The Punjab province was swept away by a terrible fit of brutal aggressions, attacks, killings, torture, mass rape, abduction, burning of villages and localities and so on. People from both the sides from various religions started to cross the border in order to get shelter in the newly created countries. But their migration was not safe anyway; they faced a number of attacks in the course of the journey.
Trains were regularly assaulted and reached their destination, on the both side of the line, charged with corpses even most of the bodies were disfigured. Those who could not have access to trains, plains, boats or road transport, they moved in huge human columns and were victim of repeated raids.
More than ten million people crossed the border from both sides; millions of people brutally killed and thousands of women were raped and abducted from both sides. The misery, loss, displacement, suffering that was experienced by the people of that time did not go unrecorded. Various writers have tried to pen down their experiences in the form of novel; short stories etc. Every writer has his Ideology behind his writing whatever it may be.
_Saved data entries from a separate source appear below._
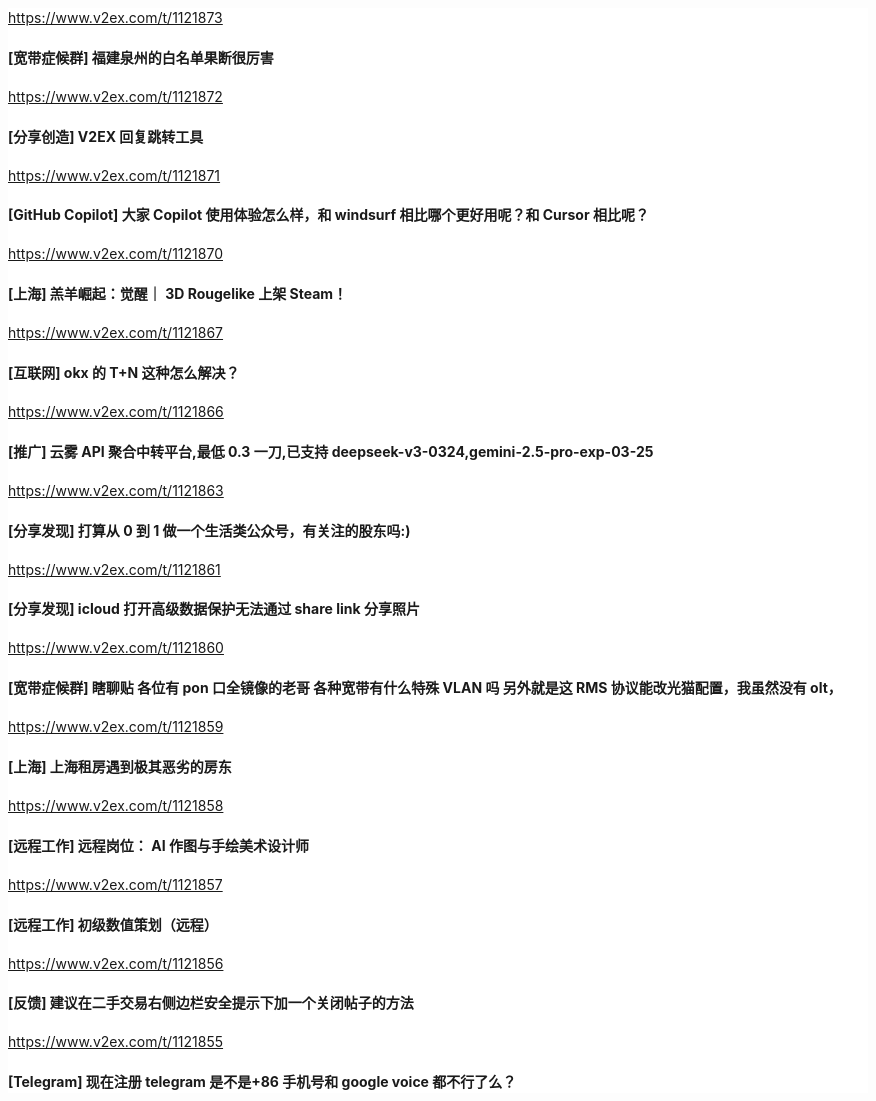 <span style="color: blue!80!green"><https://www.v2ex.com/t/1121873></span>

#### \[宽带症候群\] 福建泉州的白名单果断很厉害

<span style="color: blue!80!green"><https://www.v2ex.com/t/1121872></span>

#### \[分享创造\] V2EX 回复跳转工具

<span style="color: blue!80!green"><https://www.v2ex.com/t/1121871></span>

#### \[GitHub Copilot\] 大家 Copilot 使用体验怎么样，和 windsurf 相比哪个更好用呢？和 Cursor 相比呢？

<span style="color: blue!80!green"><https://www.v2ex.com/t/1121870></span>

#### \[上海\] 羔羊崛起：觉醒｜ 3D Rougelike 上架 Steam！

<span style="color: blue!80!green"><https://www.v2ex.com/t/1121867></span>

#### \[互联网\] okx 的 T+N 这种怎么解决？

<span style="color: blue!80!green"><https://www.v2ex.com/t/1121866></span>

#### \[推广\] 云雾 API 聚合中转平台,最低 0.3 一刀,已支持 deepseek-v3-0324,gemini-2.5-pro-exp-03-25

<span style="color: blue!80!green"><https://www.v2ex.com/t/1121863></span>

#### \[分享发现\] 打算从 0 到 1 做一个生活类公众号，有关注的股东吗:)

<span style="color: blue!80!green"><https://www.v2ex.com/t/1121861></span>

#### \[分享发现\] icloud 打开高级数据保护无法通过 share link 分享照片

<span style="color: blue!80!green"><https://www.v2ex.com/t/1121860></span>

#### \[宽带症候群\] 瞎聊贴 各位有 pon 口全镜像的老哥 各种宽带有什么特殊 VLAN 吗 另外就是这 RMS 协议能改光猫配置，我虽然没有 olt，

<span style="color: blue!80!green"><https://www.v2ex.com/t/1121859></span>

#### \[上海\] 上海租房遇到极其恶劣的房东

<span style="color: blue!80!green"><https://www.v2ex.com/t/1121858></span>

#### \[远程工作\] 远程岗位： AI 作图与手绘美术设计师

<span style="color: blue!80!green"><https://www.v2ex.com/t/1121857></span>

#### \[远程工作\] 初级数值策划（远程）

<span style="color: blue!80!green"><https://www.v2ex.com/t/1121856></span>

#### \[反馈\] 建议在二手交易右侧边栏安全提示下加一个关闭帖子的方法

<span style="color: blue!80!green"><https://www.v2ex.com/t/1121855></span>

#### \[Telegram\] 现在注册 telegram 是不是+86 手机号和 google voice 都不行了么？
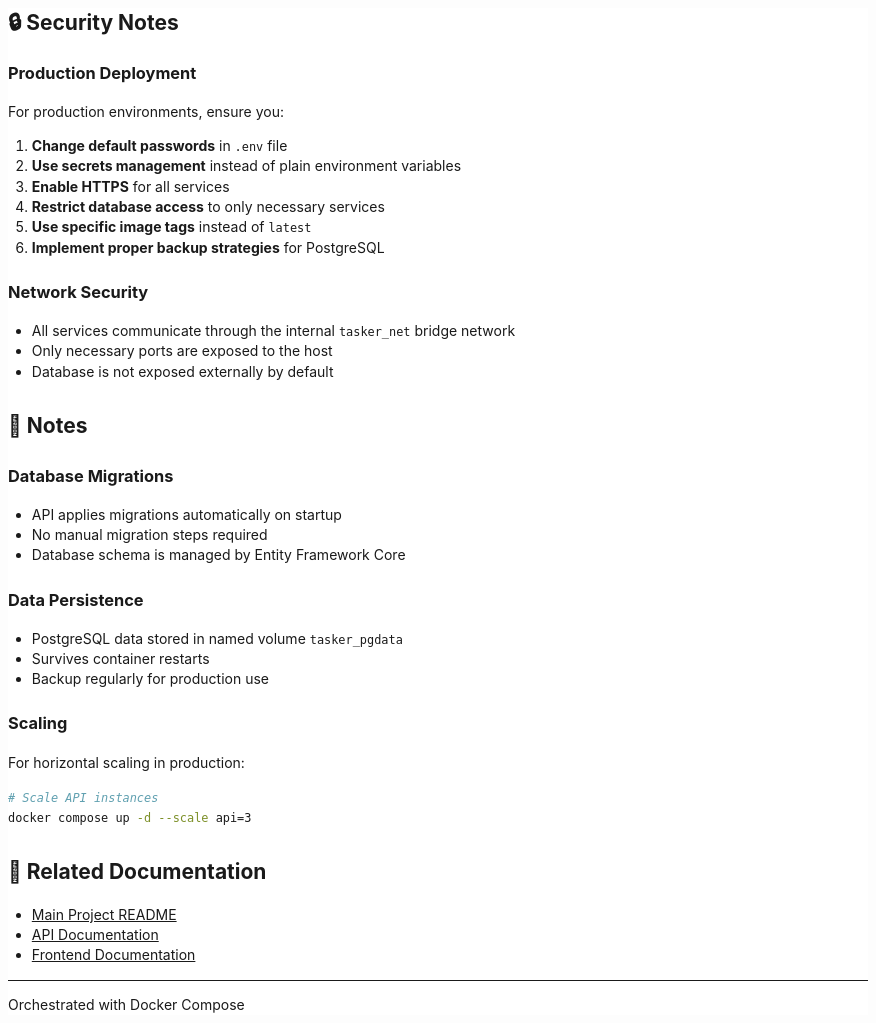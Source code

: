## 🔒 Security Notes

### Production Deployment
For production environments, ensure you:

1. **Change default passwords** in `.env` file
2. **Use secrets management** instead of plain environment variables
3. **Enable HTTPS** for all services
4. **Restrict database access** to only necessary services
5. **Use specific image tags** instead of `latest`
6. **Implement proper backup strategies** for PostgreSQL

### Network Security
- All services communicate through the internal `tasker_net` bridge network
- Only necessary ports are exposed to the host
- Database is not exposed externally by default

## 📝 Notes

### Database Migrations
- API applies migrations automatically on startup
- No manual migration steps required
- Database schema is managed by Entity Framework Core

### Data Persistence
- PostgreSQL data stored in named volume `tasker_pgdata`
- Survives container restarts
- Backup regularly for production use

### Scaling
For horizontal scaling in production:
```bash
# Scale API instances
docker compose up -d --scale api=3
```

## 🔗 Related Documentation

- [Main Project README](../README.md)
- [API Documentation](../api/README.md)
- [Frontend Documentation](../web/README.md)

---

Orchestrated with Docker Compose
This ideology reflects on his or her works. In the same way here also all the partition novelist has a kind of intension behind his or her novel on the basis of their own ideology. There are writers who have written novels with the theme of partition in order to share their own experiences regarding partition. Again there are writers; the cause behind their writing is to create a sense of brotherhood, love, tolerance for one another by showing their protagonist as embodiment of those things.
But there are some writers who by their writing, by depicting suffering violence, rape and injustice against a particular community, which has helped a lot to increase hatred and enmity against another community. Here my intention is to analyze these two novels to find out what was the authors intention behind the writing of Azadi and Train to Pakistan.
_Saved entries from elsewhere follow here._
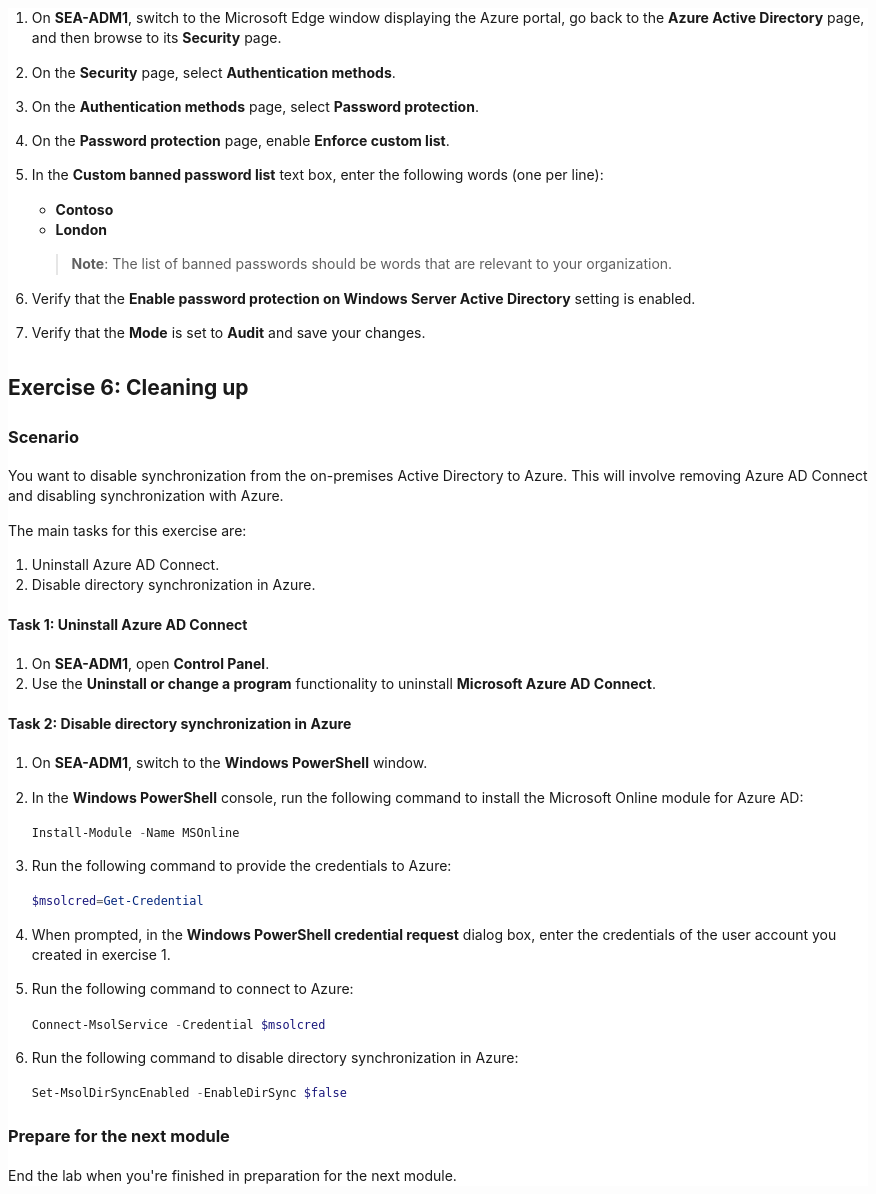 1. On **SEA-ADM1**, switch to the Microsoft Edge window displaying the Azure portal, go back to the **Azure Active Directory** page, and then browse to its **Security** page.
1. On the **Security** page, select **Authentication methods**.
1. On the **Authentication methods** page, select **Password protection**.
1. On the **Password protection** page, enable **Enforce custom list**.
1. In the **Custom banned password list** text box, enter the following words (one per line):
 
   - **Contoso**
   - **London**

   > **Note**: The list of banned passwords should be words that are relevant to your organization.

1. Verify that the **Enable password protection on Windows Server Active Directory** setting is enabled. 
1. Verify that the **Mode** is set to **Audit** and save your changes.

## Exercise 6: Cleaning up

### Scenario

You want to disable synchronization from the on-premises Active Directory to Azure. This will involve removing Azure AD Connect and disabling synchronization with Azure.

The main tasks for this exercise are:

1. Uninstall Azure AD Connect.
1. Disable directory synchronization in Azure.

#### Task 1: Uninstall Azure AD Connect

1. On **SEA-ADM1**, open **Control Panel**.
1. Use the **Uninstall or change a program** functionality to uninstall **Microsoft Azure AD Connect**.

#### Task 2: Disable directory synchronization in Azure

1. On **SEA-ADM1**, switch to the **Windows PowerShell** window.
1. In the **Windows PowerShell** console, run the following command to install the Microsoft Online module for Azure AD:

   ```powershell
   Install-Module -Name MSOnline
   ```
1. Run the following command to provide the credentials to Azure:

   ```powershell
   $msolcred=Get-Credential
   ```
1. When prompted, in the **Windows PowerShell credential request** dialog box, enter the credentials of the user account you created in exercise 1.
1. Run the following command to connect to Azure:

   ```powershell
   Connect-MsolService -Credential $msolcred
   ```
1. Run the following command to disable directory synchronization in Azure:

   ```powershell
   Set-MsolDirSyncEnabled -EnableDirSync $false
   ```

### Prepare for the next module

End the lab when you're finished in preparation for the next module.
What was in the mind of those two writers while writing these two novels? To find out what the message the writers wanted to convey by their writing. Chaman Nahal has written eight novels and Azadi is one of the famous novels of them which deal with the theme of partition and Gandhian ideology.
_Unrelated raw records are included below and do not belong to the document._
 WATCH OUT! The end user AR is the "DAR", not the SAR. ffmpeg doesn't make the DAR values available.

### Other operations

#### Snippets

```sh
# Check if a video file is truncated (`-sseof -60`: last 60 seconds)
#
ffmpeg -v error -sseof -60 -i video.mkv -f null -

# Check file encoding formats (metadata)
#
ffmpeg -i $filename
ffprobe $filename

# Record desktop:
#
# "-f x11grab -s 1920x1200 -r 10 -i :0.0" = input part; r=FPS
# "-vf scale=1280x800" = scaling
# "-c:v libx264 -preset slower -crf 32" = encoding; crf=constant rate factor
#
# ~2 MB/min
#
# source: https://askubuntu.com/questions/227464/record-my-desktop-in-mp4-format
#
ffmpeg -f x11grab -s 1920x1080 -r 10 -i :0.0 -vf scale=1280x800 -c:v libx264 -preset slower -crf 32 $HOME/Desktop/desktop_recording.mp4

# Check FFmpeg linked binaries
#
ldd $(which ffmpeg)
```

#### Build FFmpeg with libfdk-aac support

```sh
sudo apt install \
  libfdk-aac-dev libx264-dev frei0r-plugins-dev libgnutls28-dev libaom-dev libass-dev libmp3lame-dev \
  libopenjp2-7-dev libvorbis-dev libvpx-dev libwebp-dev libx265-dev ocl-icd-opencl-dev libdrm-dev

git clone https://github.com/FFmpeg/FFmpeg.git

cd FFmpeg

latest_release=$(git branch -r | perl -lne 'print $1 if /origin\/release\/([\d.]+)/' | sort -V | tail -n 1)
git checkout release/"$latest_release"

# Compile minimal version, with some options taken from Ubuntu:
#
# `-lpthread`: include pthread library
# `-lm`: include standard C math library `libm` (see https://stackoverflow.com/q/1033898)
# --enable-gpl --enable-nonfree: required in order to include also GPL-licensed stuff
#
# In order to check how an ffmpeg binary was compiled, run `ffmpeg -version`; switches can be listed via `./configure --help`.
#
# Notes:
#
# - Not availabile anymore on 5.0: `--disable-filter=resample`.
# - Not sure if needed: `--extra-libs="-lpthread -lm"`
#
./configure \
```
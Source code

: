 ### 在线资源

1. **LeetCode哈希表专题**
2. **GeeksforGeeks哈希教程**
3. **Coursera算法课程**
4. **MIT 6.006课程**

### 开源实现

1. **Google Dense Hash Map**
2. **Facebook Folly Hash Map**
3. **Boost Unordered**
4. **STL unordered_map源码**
With life-like description Nahal presented a comprehensive vision of life, demonstrating the havoc that partition played on the people of the country both at the social as well as individual level. The novel discusses the realistic historical records of the horrible incidents caused by the partition through literary perspective.
As we know Chaman Nahal himself was the victim of partition, a refugee and he faced off bitter experiences throughout the journey across the border. Therefore he has written his own experience through the character of Lala Kashiram and his son Arun. Therefore some critic insisted upon the decision that the novel Azadi is a kind of autobiographical novel.
The novel Azadi begins with the place Sialkot, now in Pakistan. According to the writer, in Sialkot where Muslims are in majority, Muslims Hindus and Sikhs were living peacefully before partition. But it got disturbed when Lord Mountbatten declared the creation of India and Pakistan.
A kind of fear, hatred, and enmity increased among the people of Sialkot and for first time riot broke out there. Chaman Nahal, with the character of Lala Kashiram discusses various aspects regarding the British involvement in dividing India. He has a dual attitude toward the British. He admires them for their qualities on the other hand he criticizes them for their fault. He praises them for bringing safety and peace to the country.
He also praises the British for controlling power. From the depiction of various characters and their view on partition we come to know that the writer was not happy with the decision of partition that is taken by the then politician. Various characters of the novel speak against the very idea of partition such as Lala Kashiram, his son Arun, Choudhury Barkat Ali, his son Munir and so on.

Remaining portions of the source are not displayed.